[Action item]
The word "click" marks the lines to copy; find all of them in the entries below.

[Records supplied]

:::::

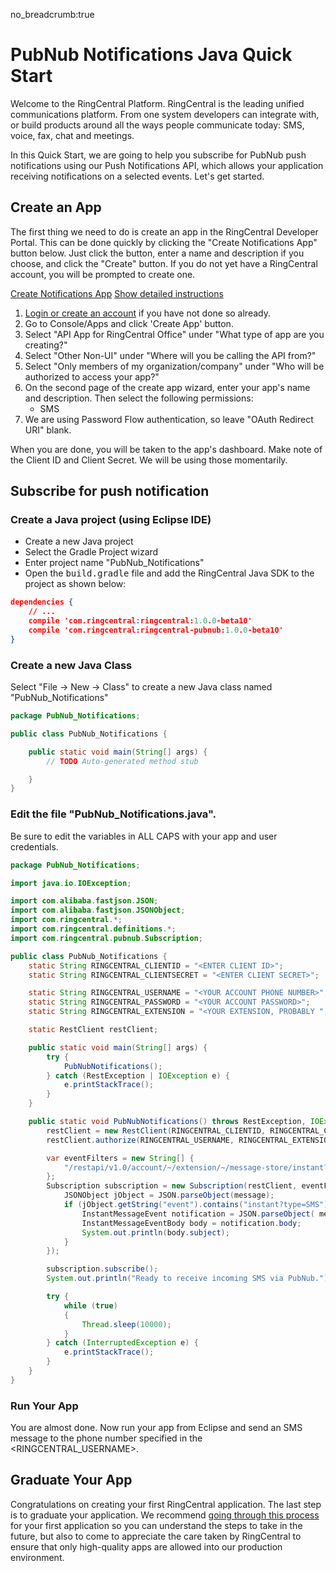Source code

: no_breadcrumb:true

# PubNub Notifications Java Quick Start

Welcome to the RingCentral Platform. RingCentral is the leading unified communications platform. From one system developers can integrate with, or build products around all the ways people communicate today: SMS, voice, fax, chat and meetings.

In this Quick Start, we are going to help you subscribe for PubNub push notifications using our Push Notifications API, which allows your application receiving notifications on a selected events. Let's get started.

## Create an App

The first thing we need to do is create an app in the RingCentral Developer Portal. This can be done quickly by clicking the "Create Notifications App" button below. Just click the button, enter a name and description if you choose, and click the "Create" button. If you do not yet have a RingCentral account, you will be prompted to create one.

<a target="_new" href="https://developer.ringcentral.com/new-app?name=Push+Notifications+Quick+Start+App&desc=A+simple+app+to+demo+creating+an+SMS+Notification+RingCentral&public=false&type=ServerOther&carriers=7710,7310,3420&permissions=SMS&redirectUri=&utm_source=devguide&utm_medium=button&utm_campaign=quickstart" class="btn btn-primary">Create Notifications App</a>
<a class="btn-link btn-collapse" data-toggle="collapse" href="#create-app-instructions" role="button" aria-expanded="false" aria-controls="create-app-instructions">Show detailed instructions</a>

<div class="collapse" id="create-app-instructions">
<ol>
<li><a href="https://developer.ringcentral.com/login.html#/">Login or create an account</a> if you have not done so already.</li>
<li>Go to Console/Apps and click 'Create App' button.</li>
<li>Select "API App for RingCentral Office" under "What type of app are you creating?"</li>
<li>Select "Other Non-UI" under "Where will you be calling the API from?"
<li>Select "Only members of my organization/company" under "Who will be authorized to access your app?"
<li>On the second page of the create app wizard, enter your app's name and description. Then select the following permissions:
  <ul>
    <li>SMS</li>
  </ul>
  </li>
<li>We are using Password Flow authentication, so leave "OAuth Redirect URI" blank.</li>
</ol>
</div>

When you are done, you will be taken to the app's dashboard. Make note of the Client ID and Client Secret. We will be using those momentarily.

## Subscribe for push notification

### Create a Java project (using Eclipse IDE)

* Create a new Java project
* Select the Gradle Project wizard
* Enter project name "PubNub_Notifications"
* Open the <tt>build.gradle</tt> file and add the RingCentral Java SDK to the project as shown below:

```json hl_lines="3 4",linenums="1"
dependencies {
    // ...
    compile 'com.ringcentral:ringcentral:1.0.0-beta10'
    compile 'com.ringcentral:ringcentral-pubnub:1.0.0-beta10'
}
```

### Create a new Java Class

Select "File -> New -> Class" to create a new Java class named "PubNub_Notifications"

```java
package PubNub_Notifications;

public class PubNub_Notifications {

	public static void main(String[] args) {
		// TODO Auto-generated method stub

	}
}
```

### Edit the file "PubNub_Notifications.java".

Be sure to edit the variables in ALL CAPS with your app and user credentials.

```java
package PubNub_Notifications;

import java.io.IOException;

import com.alibaba.fastjson.JSON;
import com.alibaba.fastjson.JSONObject;
import com.ringcentral.*;
import com.ringcentral.definitions.*;
import com.ringcentral.pubnub.Subscription;

public class PubNub_Notifications {
    static String RINGCENTRAL_CLIENTID = "<ENTER CLIENT ID>";
    static String RINGCENTRAL_CLIENTSECRET = "<ENTER CLIENT SECRET>";

    static String RINGCENTRAL_USERNAME = "<YOUR ACCOUNT PHONE NUMBER>";
    static String RINGCENTRAL_PASSWORD = "<YOUR ACCOUNT PASSWORD>";
    static String RINGCENTRAL_EXTENSION = "<YOUR EXTENSION, PROBABLY ";

  	static RestClient restClient;

  	public static void main(String[] args) {
  		try {
  			PubNubNotifications();
  		} catch (RestException | IOException e) {
  			e.printStackTrace();
  		}
  	}

    public static void PubNubNotifications() throws RestException, IOException {
        restClient = new RestClient(RINGCENTRAL_CLIENTID, RINGCENTRAL_CLIENTSECRET, RINGCENTRAL_SERVER);
        restClient.authorize(RINGCENTRAL_USERNAME, RINGCENTRAL_EXTENSION, RINGCENTRAL_PASSWORD);

        var eventFilters = new String[] {
        	"/restapi/v1.0/account/~/extension/~/message-store/instant?type=SMS"
        };
        Subscription subscription = new Subscription(restClient, eventFilters, (message) -> {
        	JSONObject jObject = JSON.parseObject(message);
        	if (jObject.getString("event").contains("instant?type=SMS")) {
	        	InstantMessageEvent notification = JSON.parseObject( message, InstantMessageEvent.class);
	        	InstantMessageEventBody body = notification.body;
	        	System.out.println(body.subject);
        	}
        });

        subscription.subscribe();
        System.out.println("Ready to receive incoming SMS via PubNub.");

        try {
            while (true)
            {
                Thread.sleep(10000);
            }
        } catch (InterruptedException e) {
            e.printStackTrace();
        }
    }
}
```

### Run Your App

You are almost done. Now run your app from Eclipse and send an SMS message to the phone number specified in the <RINGCENTRAL_USERNAME>.

## Graduate Your App

Congratulations on creating your first RingCentral application. The last step is to graduate your application. We recommend [going through this process](../../../../basics/production) for your first application so you can understand the steps to take in the future, but also to come to appreciate the care taken by RingCentral to ensure that only high-quality apps are allowed into our production environment.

:::::

[Problem solution]
The first thing we need to do is create an app in the RingCentral Developer Portal. This can be done quickly by clicking the "Create Notifications App" button below. Just click the button, enter a name and description if you choose, and click the "Create" button. If you do not yet have a RingCentral account, you will be prompted to create one.
<li>Go to Console/Apps and click 'Create App' button.</li>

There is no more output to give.